(Beginning of STUDY MATERIAL)

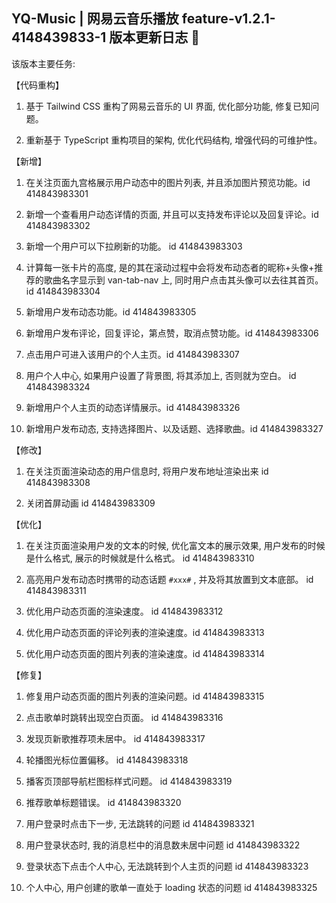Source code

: <!--
 * @Author: ZRMYDYCG
 * @Date: 2024-10
 * @LastEditors: ZRMYDYCG
 * @LastEditTime: 2024-10
 * @Description:
-->

## YQ-Music | 网易云音乐播放 feature-v1.2.1-4148439833-1 版本更新日志 🎈

该版本主要任务:

【代码重构】

1. 基于 Tailwind CSS 重构了网易云音乐的 UI 界面, 优化部分功能, 修复已知问题。

2. 重新基于 TypeScript 重构项目的架构, 优化代码结构, 增强代码的可维护性。

【新增】

1. 在关注页面九宫格展示用户动态中的图片列表, 并且添加图片预览功能。id 414843983301

2. 新增一个查看用户动态详情的页面, 并且可以支持发布评论以及回复评论。id 414843983302

3. 新增一个用户可以下拉刷新的功能。 id 414843983303

4. 计算每一张卡片的高度, 是的其在滚动过程中会将发布动态者的昵称+头像+推荐的歌曲名字显示到 van-tab-nav 上, 同时用户点击其头像可以去往其首页。 id 414843983304

5. 新增用户发布动态功能。id 414843983305

6. 新增用户发布评论，回复评论，第点赞，取消点赞功能。id 414843983306

7. 点击用户可进入该用户的个人主页。id 414843983307

8. 用户个人中心, 如果用户设置了背景图, 将其添加上, 否则就为空白。 id 414843983324

9. 新增用户个人主页的动态详情展示。id 414843983326

10. 新增用户发布动态, 支持选择图片、以及话题、选择歌曲。id 414843983327

【修改】

1. 在关注页面渲染动态的用户信息时, 将用户发布地址渲染出来 id 414843983308

2. 关闭首屏动画 id 414843983309

【优化】

1. 在关注页面渲染用户发的文本的时候, 优化富文本的展示效果, 用户发布的时候是什么格式, 展示的时候就是什么格式。 id 414843983310

2. 高亮用户发布动态时携带的动态话题 `#xxx#` , 并及将其放置到文本底部。 id 414843983311

3. 优化用户动态页面的渲染速度。 id 414843983312

4. 优化用户动态页面的评论列表的渲染速度。id 414843983313

5. 优化用户动态页面的图片列表的渲染速度。id 414843983314

【修复】

1. 修复用户动态页面的图片列表的渲染问题。id 414843983315

2. 点击歌单时跳转出现空白页面。 id 414843983316

3. 发现页新歌推荐项未居中。 id 414843983317

4. 轮播图光标位置偏移。 id 414843983318

5. 播客页顶部导航栏图标样式问题。 id 414843983319

6. 推荐歌单标题错误。 id 414843983320

7. 用户登录时点击下一步, 无法跳转的问题 id 414843983321

8. 用户登录状态时, 我的消息栏中的消息数未居中问题 id 414843983322

9. 登录状态下点击个人中心, 无法跳转到个人主页的问题 id 414843983323

10. 个人中心, 用户创建的歌单一直处于 loading 状态的问题 id 414843983325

(End of STUDY MATERIAL)

PROMPT → Collect every line with the string "ZRMYDYCG" from the records, and copy each.

ANSWER BELOW →
 * @Author: ZRMYDYCG
 * @LastEditors: ZRMYDYCG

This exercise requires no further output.